A wound should be explored for exposed traumatized blood vessels. Similar to nerves, exposed vessels are at risk for infection and iatrogenic injury during subsequent operations. Furthermore, any compromise to the blood supply compromises all the tissue it supplies. Medium and large arteries that supply an area of soft tissue without adequate collateral flow require repair around the time of injury. Examples include the superficial femoral, common femoral, and brachial arteries.
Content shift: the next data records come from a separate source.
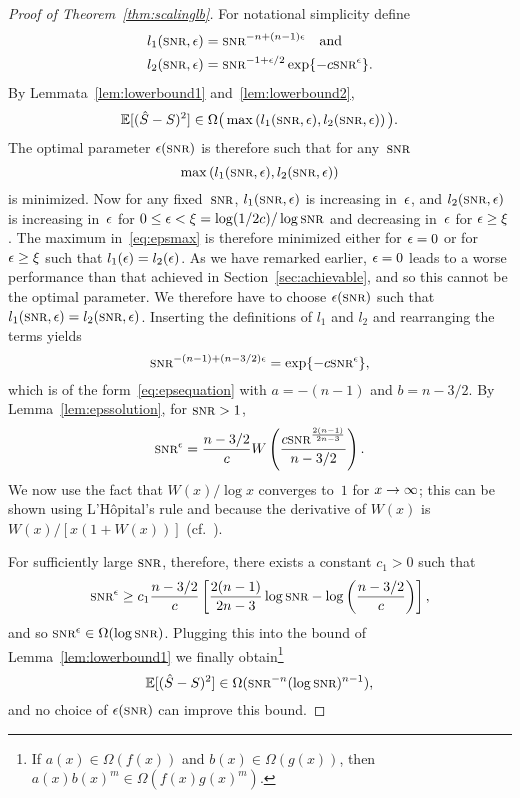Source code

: %
\begin{proof}[Proof of Theorem~\ref{thm:scalinglb}]
  For notational simplicity define
  \begin{align*}
    l_1(\snr, \e) &= \snr^{-n+(n-1)\e} \quad\text{and} \\
    l_2(\snr,\e) &= \snr^{-1+\e/2} \exp\{-c\snr^\e\}.
  \end{align*}
  By Lemmata~\ref{lem:lowerbound1} and~\ref{lem:lowerbound2},
  \begin{equation*}
    \mse \in \Omega\big(\max \left( l_1(\snr,\e), l_2(\snr,\e) \right) \big).
  \end{equation*}
  The optimal parameter $\e(\snr)$ is therefore such that for
  any~$\snr$
  \begin{equation}
    \label{eq:epsmax}
    \max\left( l_1(\snr,\e), l_2(\snr,\e) \right)
  \end{equation}
  is minimized. Now for any fixed~$\snr$, $l_1(\snr,\e)$ is increasing in~$\epsilon$,
  and $l_2(\snr,\e)$ is increasing in~$\epsilon$ for $0 \le \e < \xi =
  \log(1/2c)/\log\snr$ and decreasing in~$\epsilon$ for $\epsilon \ge \xi$.  The maximum
  in~\eqref{eq:epsmax} is therefore minimized either for $\epsilon = 0$ or for $\epsilon \ge
  \xi$ such that $l_1(\epsilon) = l_2(\epsilon)$. As we have remarked earlier, $\epsilon = 0$
  leads to a worse performance than that achieved in
  Section~\ref{sec:achievable}, and so this cannot be the optimal parameter. We
  therefore have to choose $\e(\snr)$ such that $l_1(\snr,\e) = l_2(\snr, \e)$.
  Inserting the definitions of $l_1$ and $l_2$ and rearranging the terms yields
  \begin{equation*}
    \snr^{-(n-1) + (n-3/2)\e} = \exp\{-c\snr^\e\},
  \end{equation*}
  which is of the form~\eqref{eq:epsequation} with $a = -(n-1)$ and $b = n-3/2$.
  By Lemma~\ref{lem:epssolution}, for $\snr > 1$,
  \begin{equation*}
    \snr^\e = \frac{n-3/2}{c}
    W\left( \frac{c\snr^{\frac{2(n-1)}{2n-3}}}{n-3/2} \right).
  \end{equation*}
  We now use the fact that $W(x)/\log x$ converges to~$1$ for $x \rightarrow \infty$;
  this can be shown using L'H\^opital's rule and because the derivative of
  $W(x)$ is $W(x)/[x(1 + W(x))]$ (cf.~\cite{CorlessGHJK1996}).

  For sufficiently large $\snr$, therefore, there exists a constant $c_1 > 0$
  such that
  \begin{equation*}
    \snr^\e \ge c_1 \frac{n-3/2}{c} \left[ \frac{2(n-1)}{2n-3}\log\snr -
    \log\left(\frac{n-3/2}{c}\right)
    \right],
  \end{equation*}
  and so $\snr^\e \in \Omega(\log\snr)$. Plugging this into the bound of
  Lemma~\ref{lem:lowerbound1} we finally obtain\footnote{If $a(x) \in
  \Omega(f(x))$ and $b(x) \in \Omega(g(x))$, then $a(x)b(x)^m \in
  \Omega(f(x)g(x)^m)$.}
  \begin{equation*}
    \mse \in \Omega(\snr^{-n}(\log\snr)^{n-1}),
  \end{equation*}
  and no choice of $\e(\snr)$ can improve this bound.
\end{proof}


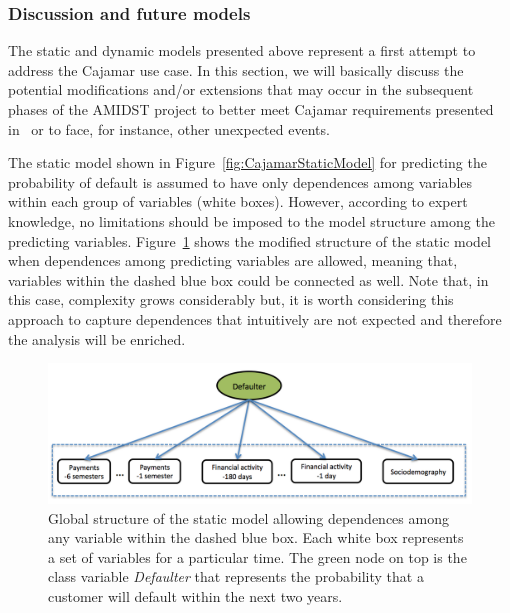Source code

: \subsubsection{Discussion and future models}\label{subsubsec:discussion}

The static and dynamic models presented above represent a first attempt to address the Cajamar use case. In this section, we will basically discuss the potential modifications and/or extensions that may occur in the subsequent phases of the AMIDST project to better meet Cajamar requirements presented in~\cite{Fer14b} or to face, for instance, other unexpected events.

The static model shown in Figure~\ref{fig:CajamarStaticModel} for predicting the probability of default is assumed to have only dependences among variables within each group of variables (white boxes). However, according to expert knowledge, no limitations should be imposed to the model structure among the predicting variables. Figure~\ref{fig:staticDependences} shows the modified structure of the static model when dependences among predicting variables are allowed, meaning that, variables within the dashed blue box could be connected as well. Note that, in this case, complexity grows considerably but, it is worth considering this approach to capture dependences that intuitively are not expected and therefore the analysis will be enriched.

\begin{figure}[ht!]
  \centering
\includegraphics[scale=0.35]{./figures/CajaMarModel3}
\caption{\label{fig:staticDependences}Global structure of the static model allowing dependences among any variable within the dashed blue box. Each white box represents a set of variables for a particular time. The green node on top is the class variable \emph{Defaulter} that represents the probability that a customer will default within the next two years.} 
\end{figure}

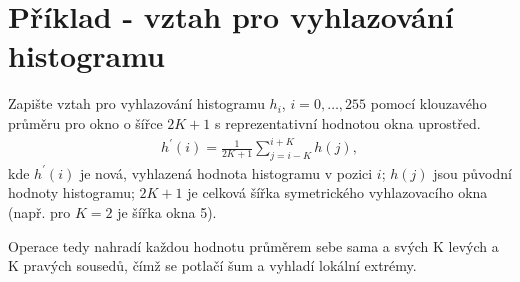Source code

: \section{Příklad - vztah pro vyhlazování histogramu}
Zapište vztah pro vyhlazování histogramu $h_i$, $i=0,\dots,255$ pomocí klouzavého průměru pro okno o šířce $2K+1$ s 
reprezentativní hodnotou okna uprostřed.
\begin{align}
    h^\prime (i) = \frac{1}{2K+1}\sum_{j=i-K}^{i+K}h(j),
\end{align}
kde $h^\prime(i)$ je nová, vyhlazená hodnota histogramu v pozici $i$; $h(j)$ jsou původní hodnoty histogramu;
$2K+1$ je celková šířka symetrického vyhlazovacího okna (např. pro $K=2$ je šířka okna 5).

Operace tedy nahradí každou hodnotu průměrem sebe sama a svých K levých a K pravých sousedů, čímž se potlačí šum a 
vyhladí lokální extrémy.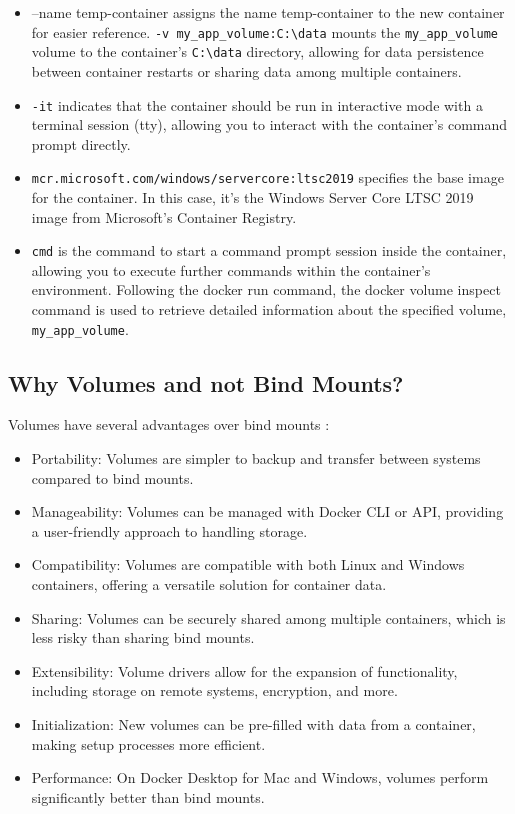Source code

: \documentclass{article}
\begin{document}
\begin{itemize}
\item --name temp-container assigns the name temp-container to the new container for easier reference.
\texttt{-v my\_app\_volume:C:\textbackslash{}data} mounts the \texttt{my\_app\_volume} volume to the container's \texttt{C:\textbackslash{}data} directory, allowing for data persistence between container restarts or sharing data among multiple containers.
\item \texttt{-it} indicates that the container should be run in interactive mode with a terminal session (tty), allowing you to interact with the container's command prompt directly.
\item \texttt{mcr.microsoft.com/windows/servercore:ltsc2019} specifies the base image for the container. In this case, it's the Windows Server Core LTSC 2019 image from Microsoft's Container Registry.
\item \texttt{cmd} is the command to start a command prompt session inside the container, allowing you to execute further commands within the container's environment.
Following the docker run command, the docker volume inspect command is used to retrieve detailed information about the specified volume, \texttt{my\_app\_volume}. 
\end{itemize}

\subsection{Why Volumes and not Bind Mounts?}
Volumes have several advantages over bind mounts \cite{dockervol}:
\begin{itemize}
\item Portability: Volumes are simpler to backup and transfer between systems compared to bind mounts.

\item Manageability: Volumes can be managed with Docker CLI or API, providing a user-friendly approach to handling storage.

\item Compatibility: Volumes are compatible with both Linux and Windows containers, offering a versatile solution for container data.

\item Sharing: Volumes can be securely shared among multiple containers, which is less risky than sharing bind mounts.

\item Extensibility: Volume drivers allow for the expansion of functionality, including storage on remote systems, encryption, and more.

\item Initialization: New volumes can be pre-filled with data from a container, making setup processes more efficient.

\item Performance: On Docker Desktop for Mac and Windows, volumes perform significantly better than bind mounts.
\end{itemize}
\end{document}
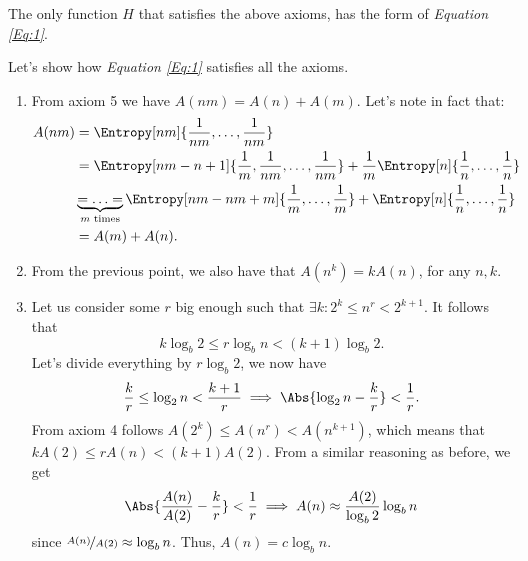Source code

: \documentclass{subfiles}
\begin{document}
    \begin{theorem*}
        The only function \(H\) that satisfies the above axioms,
        has the form of \emph{Equation \eqref{Eq:1}}.
    \end{theorem*}
    \begin{proof*}
        Let's show how \emph{Equation \eqref{Eq:1}} satisfies all the axioms.
        \begin{enumerate}
            \item From axiom 5 we have \(A(nm) = A(n) + A(m)\).
                Let's note in fact that: 
                \[\begin{aligned}
                    A(nm) & = \Entropy[nm]{\frac{1}{nm}, \ldots, \frac{1}{nm}} \\ 
                        & = \Entropy[nm - n + 1]{
                            \frac{1}{m}, \frac{1}{nm}, \ldots, \frac{1}{nm} 
                        } + \frac{1}{m} \Entropy[n]{
                            \frac{1}{n}, \ldots, \frac{1}{n}
                        } \\
                        & \underbrace{ = \ldots = }_{m \text{ times}} \Entropy[nm -nm + m]{
                            \frac{1}{m}, \ldots, \frac{1}{m}
                        } + \Entropy[n]{ \frac{1}{n}, \ldots, \frac{1}{n}} \\ 
                    & = A(m) + A(n).
                \end{aligned}\]
            \item From the previous point, 
                we also have that \(A(n^{k}) = k A(n)\), for any \(n, k\).

            \item Let us consider some \(r\) big enough such that 
                \(\exists k : 2^{k} \le n^{r} < 2^{k + 1}\).
                It follows that 
                \[
                    k \log_{b} 2 \le r \log_{b} n < (k + 1) \log_{b} 2.
                \]
                Let's divide everything by \(r \log_{b} 2\), we now have 
                \[
                    \frac{k}{r} \le \log_{2} n < \frac{k + 1}{r} 
                        \implies \Abs{\log_{2} n - \frac{k}{r}} < \frac{1}{r}.
                \]
                From axiom 4 follows \(A(2^{k}) \le A(n^{r}) < A(n^{k + 1})\),
                which means that \(k A(2) \le r A(n) < (k + 1)A(2)\).
                From a similar reasoning as before, we get 
                \[
                    \Abs{\frac{A(n)}{A(2)} - \frac{k}{r}} < \frac{1}{r}
                        \implies A(n) \approx \frac{A(2)}{\log_{b} 2} \log_{b} n
                \]
                since \(\nicefrac{A(n)}{A(2)} \approx \log_{b} n\).
                Thus, \(A(n) = c \log_{b} n\).


\end{enumerate}
\end{proof*}
\end{document}
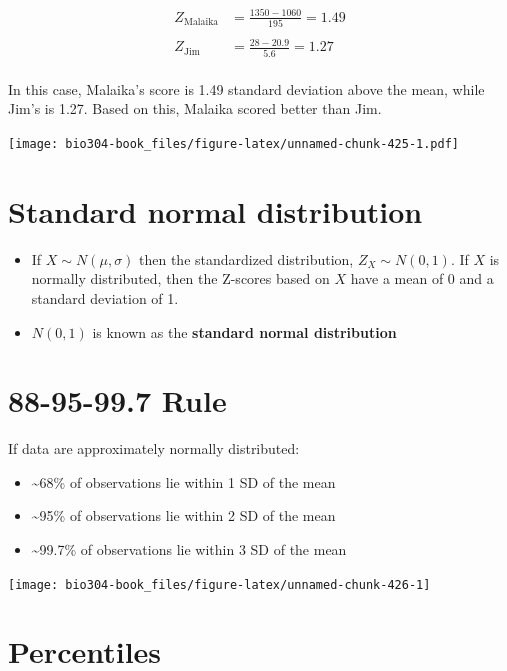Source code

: \documentclass[]{book}
\providecommand{\tightlist}{%
  \setlength{\itemsep}{0pt}\setlength{\parskip}{0pt}}
\theoremstyle{definition}
\theoremstyle{definition}
\theoremstyle{definition}
\theoremstyle{remark}
\begin{document}
\begin{align}
Z_\text{Malaika} &= \frac{1350 - 1060}{195} = 1.49\\
\\
Z_\text{Jim} &= \frac{28 - 20.9}{5.6} = 1.27\\
\end{align}

In this case, Malaika's score is 1.49 standard deviation above the mean,
while Jim's is 1.27. Based on this, Malaika scored better than Jim.

\texttt{[image: bio304-book\_files/figure-latex/unnamed-chunk-425-1.pdf]}

\hypertarget{standard-normal-distribution}{%
\section{Standard normal
distribution}\label{standard-normal-distribution}}

\begin{itemize}
\item
  If \(X \sim N(\mu,\sigma)\) then the standardized distribution,
  \(Z_X \sim N(0,1)\). If \(X\) is normally distributed, then the
  Z-scores based on \(X\) have a mean of 0 and a standard deviation of
  1.
\item
  \(N(0,1)\) is known as the \textbf{standard normal distribution}
\end{itemize}

\hypertarget{rule}{%
\section{88-95-99.7 Rule}\label{rule}}

If data are approximately normally distributed:

\begin{itemize}
\tightlist
\item
  \textasciitilde{}68\% of observations lie within 1 SD of the mean
\item
  \textasciitilde{}95\% of observations lie within 2 SD of the mean
\item
  \textasciitilde{}99.7\% of observations lie within 3 SD of the mean
\end{itemize}

\begin{center}\texttt{[image: bio304-book\_files/figure-latex/unnamed-chunk-426-1]} \end{center}

\hypertarget{percentiles}{%
\section{Percentiles}\label{percentiles}}
\end{document}
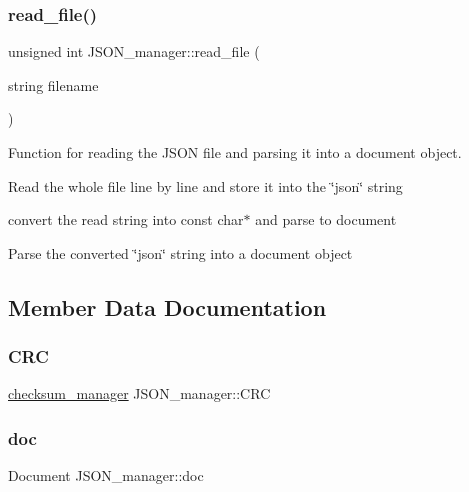 \subsubsection{\texorpdfstring{read\+\_\+file()}{read\_file()}}
{\footnotesize\ttfamily unsigned int J\+S\+O\+N\+\_\+manager\+::read\+\_\+file (\begin{DoxyParamCaption}\item[{string}]{filename }\end{DoxyParamCaption})}



Function for reading the J\+S\+ON file and parsing it into a document object. 

Read the whole file line by line and store it into the \char`\"{}json\char`\"{} string

convert the read string into const char$\ast$ and parse to document

Parse the converted \char`\"{}json\char`\"{} string into a document object 

\subsection{Member Data Documentation}
\mbox{\label{classJSON__manager_aa610a0117c11984a38dcf8ddbe9e985d}} 
\subsubsection{\texorpdfstring{C\+RC}{CRC}}
{\footnotesize\ttfamily \hyperlink{classchecksum__manager}{checksum\+\_\+manager} J\+S\+O\+N\+\_\+manager\+::\+C\+RC\hspace{0.3cm}{\ttfamily [private]}}

\mbox{\label{classJSON__manager_afa1c5569b74bd68fe785d553c798c4dd}} 
\subsubsection{\texorpdfstring{doc}{doc}}
{\footnotesize\ttfamily Document J\+S\+O\+N\+\_\+manager\+::doc\hspace{0.3cm}{\ttfamily [private]}}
Due to the presence of collateral veins, most major veins can be ligated following injury. If needed, repair can be performed using a variety of techniques, depending on the vessel and degree of injury. Most exposed vessels in open wounds will occur in the extremities. Repair of these vessels is by autologous or prosthetic graft. In the acute setting, a patient may be too unstable to tolerate a long operation. If this is the case and the patient has a large defect to a vessel supplying a limb, a temporary vascular shunt can be placed to maintain blood flow to the limb until definitive vascular repair can be achieved. Once a patient is able to tolerate a longer operation, the injured vessel should be repaired with an autologous vein graft, typically the saphenous vein, or an artificial conduit such as polytetrafluoroethylene. In most cases an autologous vein graft is preferred over an artificial graft because of superior patency rates. Next, consideration should be given to coverage of the exposed vessel. In addition to the risks of infection and iatrogenic injury, vessel walls will desiccate, erode, and possibly disrupt if wounds are allowed to heal without coverage. Coverage of a blood vessel can be provided by myocutaneous flap or fasciocutaneous flap. When the wound is too large for flap coverage or is too contaminated for a viable flap, an extraanatomic bypass of the injured vessel should be performed, directing a graft to route the blood vessel around the wound in an uninjured tissue plane. When an injured vessel is being repaired, the graft should be similarly routed through uninjured well-perfused tissue planes (Frykberg and Schinco, 2008).